Trump a voulu "annuler Obama" parce qu'il ne supportait pas qu'un Noir incarne l'Amérique de la dignité, de la tolérance et de la culture.
Avant de quitter la Maison blanche, Donald Trump – peut-être parce qu’il s’y ennuie, peut-être parce qu’il est furieux de devoir admettre enfin qu’il a perdu – multiplie les décisions d’ordre judiciaire. D’un côté, il use de son droit de grâce pour faire libérer de prison des mercenaires qui ont exécuté de sang-froid des civils irakiens. De l’autre, il ordonne l’exécution de condamnés à mort, demeurés longtemps dans le « couloir de la mort » de prisons fédérales.
Dix hommes ont déjà ainsi été exécutés cette année ; trois autres devraient l’être avant que Donald Trump cède la Maison blanche à son successeur élu. C’est plus que dans tous les Etats des USA, où la peine de mort tend à ne plus être guère appliquée.
Pourquoi Trump se comporte-t-il ainsi ? demande l’essayiste néerlandais Ian Buruma ? Pourquoi éprouve-t-il le besoin de multiplier les gestes provocateurs, alors que les jours de sa présidence lui sont désormais comptés ? Est-ce pour faire passer son successeur, qui a promis d’abolir la peine de mort, pour un pied tendre ?

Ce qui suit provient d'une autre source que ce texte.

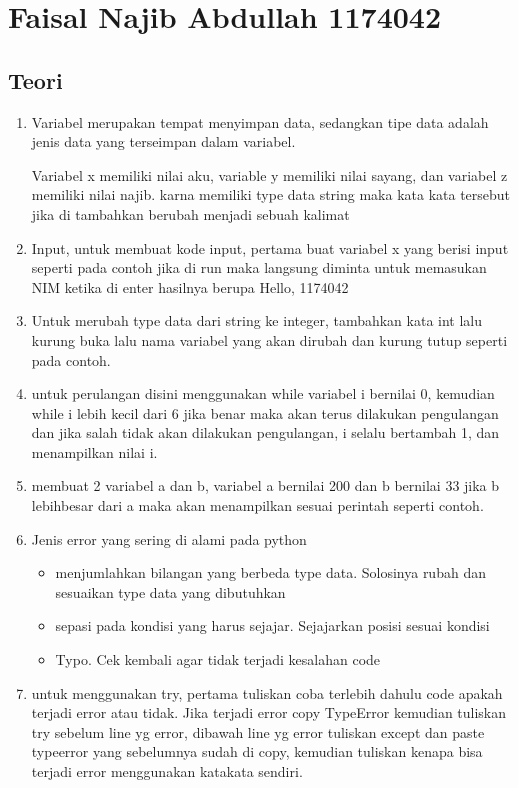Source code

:\section{Faisal Najib Abdullah 1174042}
\subsection{Teori}
\begin{enumerate}
	\item Variabel merupakan tempat menyimpan data, sedangkan tipe data adalah jenis data yang terseimpan dalam variabel.
	
	Variabel x memiliki nilai aku, variable y memiliki nilai sayang, dan variabel z memiliki nilai najib. karna memiliki type data string maka kata kata tersebut jika di tambahkan berubah menjadi sebuah kalimat
	
	\item Input, untuk membuat kode input, pertama buat variabel x yang berisi input seperti pada contoh jika di run maka langsung diminta untuk memasukan NIM ketika di enter hasilnya berupa Hello, 1174042
	
	
	\item Untuk merubah type data dari string ke integer, tambahkan kata int lalu kurung buka lalu nama variabel yang akan dirubah dan kurung tutup seperti pada contoh.
	
	
	\item untuk perulangan disini menggunakan while variabel i bernilai 0, kemudian while i lebih kecil dari 6 jika benar maka akan terus dilakukan pengulangan dan jika salah tidak akan dilakukan pengulangan, i selalu bertambah 1, dan menampilkan nilai i. 
	
	
	\item membuat 2 variabel a dan b, variabel a bernilai 200 dan b bernilai 33 jika b lebihbesar dari a maka akan menampilkan sesuai perintah seperti contoh.
	
	
	\item Jenis error yang sering di alami pada python
	\begin{itemize}
	    \item menjumlahkan bilangan yang berbeda type data. Solosinya rubah dan sesuaikan type data yang dibutuhkan
	    \item sepasi pada kondisi yang harus sejajar. Sejajarkan posisi sesuai kondisi
	    \item Typo. Cek kembali agar tidak terjadi kesalahan code
	\end{itemize}
	
	\item untuk menggunakan try, pertama tuliskan coba terlebih dahulu code apakah terjadi error atau tidak. Jika terjadi error copy TypeError kemudian tuliskan try sebelum line yg error, dibawah line yg error tuliskan except dan paste typeerror yang sebelumnya sudah di copy, kemudian tuliskan kenapa bisa terjadi error menggunakan katakata sendiri.
	
\end{enumerate}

Comme les rustres incultes se sentent insultés par Mozart, Trump s'est senti défié par la dignité d'Obama
Et Buruma d’évoquer alors une scène rapportée par le grand Simon Leys dans ses mémoires.
Un jour qu’il était dans un café en Australie, où il tentait de lire, une radio assourdissante diffusait une horrible musique commerciale. Au bar, quelqu’un décida de changer de chaîne et la même radio se mit à diffuser un quintette de Mozart. Silence dans la salle, jusqu’à ce qu’un des clients présents, furieux, se lève brusquement et aille remettre la chaîne tonitruante. « C’est précisément parce qu’il ressentait la qualité de cette musique qu’il avait décidé de l’annuler », selon Leys. Il s’était senti insulté par cette qualité. Elle évoquait une intelligence et une sensibilité dont il se sentait dépourvu. Il considérait Mozart comme une insulte à sa propre balourdise. « Il lui fallait remettre la musique à son niveau. »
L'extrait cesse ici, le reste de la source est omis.